> Task requirements: Pictures stay out; everything else in the entries below is to be duplicated exactly.

[Records for the task]

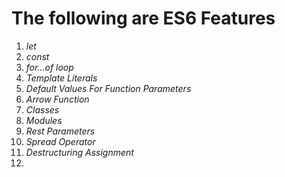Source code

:# The following are ES6 Features
1. *let*
2. *const*
3. *for...of loop*
4. *Template Literals*
5. *Default Values For Function Parameters*
6. *Arrow Function*
7.  *Classes*
8. *Modules*
9. *Rest Parameters*
10. *Spread Operator*
11.  *Destructuring Assignment*
12. 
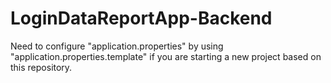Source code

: # LoginDataReportApp-Backend

Need to configure "application.properties" by using "application.properties.template" if you are starting a new project based on this repository.
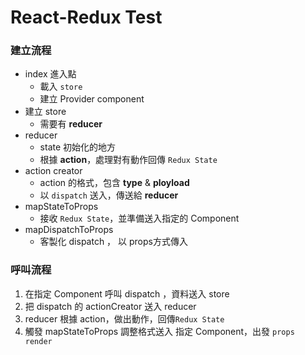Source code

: # React-Redux Test

### 建立流程
* index 進入點
    * 載入 `store`
    * 建立 Provider component
* 建立 store
    * 需要有 **reducer**
* reducer
    * state 初始化的地方
    * 根據 **action**，處理對有動作回傳 `Redux State`
* action creator
    * action 的格式，包含 **type** & **ployload**
    * 以 `dispatch` 送入，傳送給 **reducer**
* mapStateToProps
    * 接收 `Redux State`，並準備送入指定的 Component
* mapDispatchToProps
    * 客製化 dispatch ， 以 props方式傳入

### 呼叫流程
1. 在指定 Component 呼叫 dispatch ，資料送入 store
2. 把 dispatch 的 actionCreator 送入 reducer
3. reducer 根據 action，做出動作，回傳`Redux State`
4. 觸發 mapStateToProps 調整格式送入 指定 Component，出發 `props render`
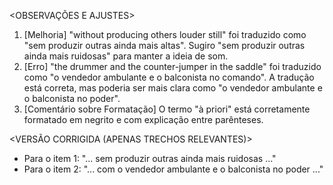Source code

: <OBSERVAÇÕES E AJUSTES>
1. [Melhoria] "without producing others louder still" foi traduzido como "sem produzir outras ainda mais altas". Sugiro "sem produzir outras ainda mais ruidosas" para manter a ideia de som.
2. [Erro] "the drummer and the counter-jumper in the saddle" foi traduzido como "o vendedor ambulante e o balconista no comando". A tradução está correta, mas poderia ser mais clara como "o vendedor ambulante e o balconista no poder".
3. [Comentário sobre Formatação] O termo "à priori" está corretamente formatado em negrito e com explicação entre parênteses.

<VERSÃO CORRIGIDA (APENAS TRECHOS RELEVANTES)>
- Para o item 1: "... sem produzir outras ainda mais ruidosas ..."
- Para o item 2: "... com o vendedor ambulante e o balconista no poder ..."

[/Records for the task]

> Output for this task:
Source code

:# The following are ES6 Features
1. *let*
2. *const*
3. *for...of loop*
4. *Template Literals*
5. *Default Values For Function Parameters*
6. *Arrow Function*
7.  *Classes*
8. *Modules*
9. *Rest Parameters*
10. *Spread Operator*
11.  *Destructuring Assignment*
12. 
Source code

: # LoginDataReportApp-Backend

Need to configure "application.properties" by using "application.properties.template" if you are starting a new project based on this repository.
Source code

: # React-Redux Test

### 建立流程
* index 進入點
    * 載入 `store`
    * 建立 Provider component
* 建立 store
    * 需要有 **reducer**
* reducer
    * state 初始化的地方
    * 根據 **action**，處理對有動作回傳 `Redux State`
* action creator
    * action 的格式，包含 **type** & **ployload**
    * 以 `dispatch` 送入，傳送給 **reducer**
* mapStateToProps
    * 接收 `Redux State`，並準備送入指定的 Component
* mapDispatchToProps
    * 客製化 dispatch ， 以 props方式傳入

### 呼叫流程
1. 在指定 Component 呼叫 dispatch ，資料送入 store
2. 把 dispatch 的 actionCreator 送入 reducer
3. reducer 根據 action，做出動作，回傳`Redux State`
4. 觸發 mapStateToProps 調整格式送入 指定 Component，出發 `props render`
Source code

: <OBSERVAÇÕES E AJUSTES>
1. [Melhoria] "without producing others louder still" foi traduzido como "sem produzir outras ainda mais altas". Sugiro "sem produzir outras ainda mais ruidosas" para manter a ideia de som.
2. [Erro] "the drummer and the counter-jumper in the saddle" foi traduzido como "o vendedor ambulante e o balconista no comando". A tradução está correta, mas poderia ser mais clara como "o vendedor ambulante e o balconista no poder".
3. [Comentário sobre Formatação] O termo "à priori" está corretamente formatado em negrito e com explicação entre parênteses.

<VERSÃO CORRIGIDA (APENAS TRECHOS RELEVANTES)>
- Para o item 1: "... sem produzir outras ainda mais ruidosas ..."
- Para o item 2: "... com o vendedor ambulante e o balconista no poder ..."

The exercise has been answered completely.